◆ Provided material:
·····

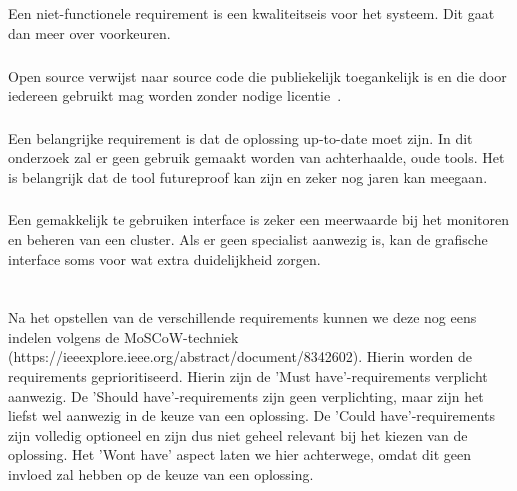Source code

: \subsection{}
\label{subsec:Niet-functionele Requirements}
Een niet-functionele requirement is een kwaliteitseis voor het systeem. Dit gaat dan meer over voorkeuren.

\subsubsection{}
\label{subsubsec:Open source}
Open source verwijst naar source code die publiekelijk toegankelijk is en die door iedereen gebruikt mag worden zonder nodige licentie~\autocite{2021c}. %

\subsubsection{}
\label{subsubsec:Anno 2020-2021}
Een belangrijke requirement is dat de oplossing up-to-date moet zijn. In dit onderzoek zal er geen gebruik gemaakt worden van achterhaalde, oude tools. Het is belangrijk dat de tool futureproof kan zijn en zeker nog jaren kan meegaan.

\subsubsection{}
\label{subsubsec:Grafische interface}
Een gemakkelijk te gebruiken interface is zeker een meerwaarde bij het monitoren en beheren van een cluster. Als er geen specialist aanwezig is, kan de grafische interface soms voor wat extra duidelijkheid zorgen.


\section{}
\label{sec:Indelen requirements volgens MoSCoW-techniek}

Na het opstellen van de verschillende requirements kunnen we deze nog eens indelen volgens de MoSCoW-techniek (https://ieeexplore.ieee.org/abstract/document/8342602). Hierin worden de requirements geprioritiseerd. Hierin zijn de 'Must have'-requirements verplicht aanwezig. De 'Should have'-requirements zijn geen verplichting, maar zijn het liefst wel aanwezig in de keuze van een oplossing. De 'Could have'-requirements zijn volledig optioneel en zijn dus niet geheel relevant bij het kiezen van de oplossing. Het 'Wont have' aspect laten we hier achterwege, omdat dit geen invloed zal hebben op de keuze van een oplossing.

·····

◆ Required action: Where a picture appears in the material above, skip it, and print the rest exactly.

◆ Solution to this exercise:
Source code

: \subsection{}
\label{subsec:Niet-functionele Requirements}
Een niet-functionele requirement is een kwaliteitseis voor het systeem. Dit gaat dan meer over voorkeuren.

\subsubsection{}
\label{subsubsec:Open source}
Open source verwijst naar source code die publiekelijk toegankelijk is en die door iedereen gebruikt mag worden zonder nodige licentie~\autocite{2021c}. %

\subsubsection{}
\label{subsubsec:Anno 2020-2021}
Een belangrijke requirement is dat de oplossing up-to-date moet zijn. In dit onderzoek zal er geen gebruik gemaakt worden van achterhaalde, oude tools. Het is belangrijk dat de tool futureproof kan zijn en zeker nog jaren kan meegaan.

\subsubsection{}
\label{subsubsec:Grafische interface}
Een gemakkelijk te gebruiken interface is zeker een meerwaarde bij het monitoren en beheren van een cluster. Als er geen specialist aanwezig is, kan de grafische interface soms voor wat extra duidelijkheid zorgen.


\section{}
\label{sec:Indelen requirements volgens MoSCoW-techniek}

Na het opstellen van de verschillende requirements kunnen we deze nog eens indelen volgens de MoSCoW-techniek (https://ieeexplore.ieee.org/abstract/document/8342602). Hierin worden de requirements geprioritiseerd. Hierin zijn de 'Must have'-requirements verplicht aanwezig. De 'Should have'-requirements zijn geen verplichting, maar zijn het liefst wel aanwezig in de keuze van een oplossing. De 'Could have'-requirements zijn volledig optioneel en zijn dus niet geheel relevant bij het kiezen van de oplossing. Het 'Wont have' aspect laten we hier achterwege, omdat dit geen invloed zal hebben op de keuze van een oplossing.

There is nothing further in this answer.